──────── GIVEN DATA ────────
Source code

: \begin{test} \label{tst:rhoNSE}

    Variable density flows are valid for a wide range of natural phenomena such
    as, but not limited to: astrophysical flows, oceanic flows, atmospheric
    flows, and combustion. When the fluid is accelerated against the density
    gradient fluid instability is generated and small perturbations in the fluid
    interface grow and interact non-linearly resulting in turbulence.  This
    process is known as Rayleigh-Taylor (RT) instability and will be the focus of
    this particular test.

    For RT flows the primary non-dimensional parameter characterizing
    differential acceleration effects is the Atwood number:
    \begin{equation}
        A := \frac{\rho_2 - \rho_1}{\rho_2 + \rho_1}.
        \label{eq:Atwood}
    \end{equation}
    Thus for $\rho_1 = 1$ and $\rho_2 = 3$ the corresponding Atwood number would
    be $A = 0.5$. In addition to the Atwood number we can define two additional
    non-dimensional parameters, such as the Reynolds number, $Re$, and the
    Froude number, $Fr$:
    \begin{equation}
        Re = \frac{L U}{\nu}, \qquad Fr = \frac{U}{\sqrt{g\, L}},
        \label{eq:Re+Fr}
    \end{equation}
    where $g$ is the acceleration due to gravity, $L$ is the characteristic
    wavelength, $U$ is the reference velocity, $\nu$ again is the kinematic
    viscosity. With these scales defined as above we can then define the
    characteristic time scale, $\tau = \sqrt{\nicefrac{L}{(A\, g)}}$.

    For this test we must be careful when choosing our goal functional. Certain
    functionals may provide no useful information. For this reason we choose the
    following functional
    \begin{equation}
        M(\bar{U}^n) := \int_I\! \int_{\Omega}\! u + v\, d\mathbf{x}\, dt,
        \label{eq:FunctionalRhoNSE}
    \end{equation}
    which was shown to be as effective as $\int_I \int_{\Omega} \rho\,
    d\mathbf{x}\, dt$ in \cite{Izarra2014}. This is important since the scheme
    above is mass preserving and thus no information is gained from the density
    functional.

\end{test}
────────
The lines in the entries above that carry the word "Omega" must be copied.

§ **RESULT OF THIS EXERCISE**
        M(\bar{U}^n) := \int_I\! \int_{\Omega}\! u + v\, d\mathbf{x}\, dt,
    which was shown to be as effective as $\int_I \int_{\Omega} \rho\,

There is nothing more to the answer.